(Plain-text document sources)
* * * *

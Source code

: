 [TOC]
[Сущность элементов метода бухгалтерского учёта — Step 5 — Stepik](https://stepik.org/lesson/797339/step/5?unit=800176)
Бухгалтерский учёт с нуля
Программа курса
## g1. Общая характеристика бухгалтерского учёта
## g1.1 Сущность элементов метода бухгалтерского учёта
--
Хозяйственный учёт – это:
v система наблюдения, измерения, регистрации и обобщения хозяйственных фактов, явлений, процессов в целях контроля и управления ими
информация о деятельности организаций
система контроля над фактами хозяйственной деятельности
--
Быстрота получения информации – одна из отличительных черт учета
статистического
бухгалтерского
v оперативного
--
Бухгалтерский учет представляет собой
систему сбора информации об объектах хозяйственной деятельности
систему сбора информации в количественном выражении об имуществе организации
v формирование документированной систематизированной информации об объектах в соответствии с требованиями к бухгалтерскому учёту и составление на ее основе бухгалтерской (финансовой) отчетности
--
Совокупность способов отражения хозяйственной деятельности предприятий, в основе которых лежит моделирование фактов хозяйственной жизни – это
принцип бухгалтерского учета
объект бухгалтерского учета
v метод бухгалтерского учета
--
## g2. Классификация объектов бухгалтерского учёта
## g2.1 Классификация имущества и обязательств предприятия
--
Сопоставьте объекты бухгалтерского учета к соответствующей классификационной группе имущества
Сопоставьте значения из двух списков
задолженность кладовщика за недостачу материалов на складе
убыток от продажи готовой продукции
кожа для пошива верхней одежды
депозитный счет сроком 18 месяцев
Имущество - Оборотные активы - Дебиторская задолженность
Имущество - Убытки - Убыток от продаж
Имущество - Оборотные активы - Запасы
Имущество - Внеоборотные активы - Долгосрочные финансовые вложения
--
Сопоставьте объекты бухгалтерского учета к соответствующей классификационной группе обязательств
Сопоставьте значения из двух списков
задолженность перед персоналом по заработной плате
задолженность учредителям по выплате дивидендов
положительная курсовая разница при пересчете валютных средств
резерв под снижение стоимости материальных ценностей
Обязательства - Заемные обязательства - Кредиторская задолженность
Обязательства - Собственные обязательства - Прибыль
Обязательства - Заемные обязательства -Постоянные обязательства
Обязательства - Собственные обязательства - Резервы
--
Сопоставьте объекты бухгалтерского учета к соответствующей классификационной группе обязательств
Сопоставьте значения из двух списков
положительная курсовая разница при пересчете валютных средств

* * * *

• [DIRECTIONS]: Look above for the line containing "v формирование документированной" and the line containing "депозитный счет сроком 18 месяцев". Transcribe both, with the lines between them, exactly.

• [ANSWER FOR THE TASK]:
v формирование документированной систематизированной информации об объектах в соответствии с требованиями к бухгалтерскому учёту и составление на ее основе бухгалтерской (финансовой) отчетности
--
Совокупность способов отражения хозяйственной деятельности предприятий, в основе которых лежит моделирование фактов хозяйственной жизни – это
принцип бухгалтерского учета
объект бухгалтерского учета
v метод бухгалтерского учета
--
## g2. Классификация объектов бухгалтерского учёта
## g2.1 Классификация имущества и обязательств предприятия
--
Сопоставьте объекты бухгалтерского учета к соответствующей классификационной группе имущества
Сопоставьте значения из двух списков
задолженность кладовщика за недостачу материалов на складе
убыток от продажи готовой продукции
кожа для пошива верхней одежды
депозитный счет сроком 18 месяцев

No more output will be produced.